Functions are among the most important concepts and constructs of any language, so let me give you a few reasons why we need them:

They reduce code duplication in a program. By having a specific task taken care of by a nice block of packaged code that we can import and call whenever we want, we don’t need to duplicate its implementation. They help in splitting a complex task or procedure into smaller blocks, each of which becomes a function.

  1. They hide the implementation details from their users.
  2. They improve traceability.
  3. They improve readability.
  4. Let’s look at a few examples to get a better understanding of each point.

Reducing Code Duplication

Imagine that you are writing a piece of scientific software, and you need to calculate primes up to a limit, as we did in the previous chapter. You have a nice algorithm to calculate them, so you copy and paste it to wherever you need. One day, though, your friend, B. Riemann, gives you a better algorithm to calculate primes, which will save you a lot of time. At this point, you need to go over your whole code base and replace the old code with the new one.

This is actually a bad way to go about it. It’s error-prone, you never know what lines you are chopping out or leaving in by mistake, when you cut and paste code into other code, and you may also risk missing one of the places where prime calculation is done, leaving your software in an inconsistent state where the same action is performed in different places in different ways. What if, instead of replacing the code with a better version of it, you need to fix a bug, and you miss one of the places?
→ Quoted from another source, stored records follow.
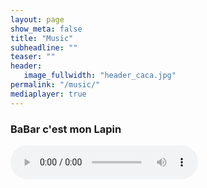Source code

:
 ```yaml
---
layout: page
show_meta: false
title: "Music"
subheadline: ""
teaser: ""
header:
   image_fullwidth: "header_caca.jpg"
permalink: "/music/"
mediaplayer: true
---
```



### BaBar c'est mon Lapin

<audio src="http://archive.org/download/music_from_all_around_the_world/13._music_from_all_around_the_world_-_b-ju_-_philly_run.mp3" type="audio/mp3" controls="controls"></audio>

<p></p>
That would be even worse.

So, what should you do? Simple! You write a function, get_prime_numbers(upto), and use it anywhere you need a list of primes. When B. Riemann comes to you and gives you the new code, all you have to do is replace the body of that function with the new implementation, and you’re done! The rest of the software will automatically adapt since it’s just calling the function.

Your code will be shorter, it will not suffer from inconsistencies between old and new ways of performing a task, or undetected bugs due to copy-and-paste failures or oversights. Use functions, and you’ll only gain from it, I promise.

Splitting a Complex Task

Functions are also very useful for splitting long or complex tasks into smaller ones. The end result is that the code benefits from it in several ways, for example, readability, testability, and reuse. To give you a simple example, imagine that you’re preparing a report. Your code needs to fetch data from a data source, parse it, filter it, polish it, and then a whole series of algorithms need to be run against it, in order to produce the results that will feed the Report class. It’s not uncommon to read procedures like this that are just one big do_report(data_source) function. There are tens or hundreds of lines of code that end with return report.

These situations are slightly more common in scientific code, which tends to be brilliant from an algorithmic point of view, but sometimes lack the touch of experienced programmers when it comes to the style in which they are written. Now, picture a few hundred lines of code. It’s very hard to follow through, to find the places where things are changing context (such as finishing one task and starting the next one). Do you have the picture in your mind? Good. Don’t do it! Instead, look at this code:

http://data.science.example.py

def do_report(data_source):

fetch and prepare data

data = fetch_data(data_source)

parsed_data = parse_data(data)

filtered_data = filter_data(parsed_data)

polished_data = polish_data(filtered_data)

# run algorithms on data

final_data = analyse(polished_data)

The previous example is fictitious, of course, but can you see how easy it would be to go through the code? If the end result looks wrong, it would be very easy to debug each of the single data outputs in the do_report function. Moreover, it’s even easier to exclude part of the process temporarily from the whole procedure (you just need to comment out the parts you need to suspend). Code like this is easier to deal with.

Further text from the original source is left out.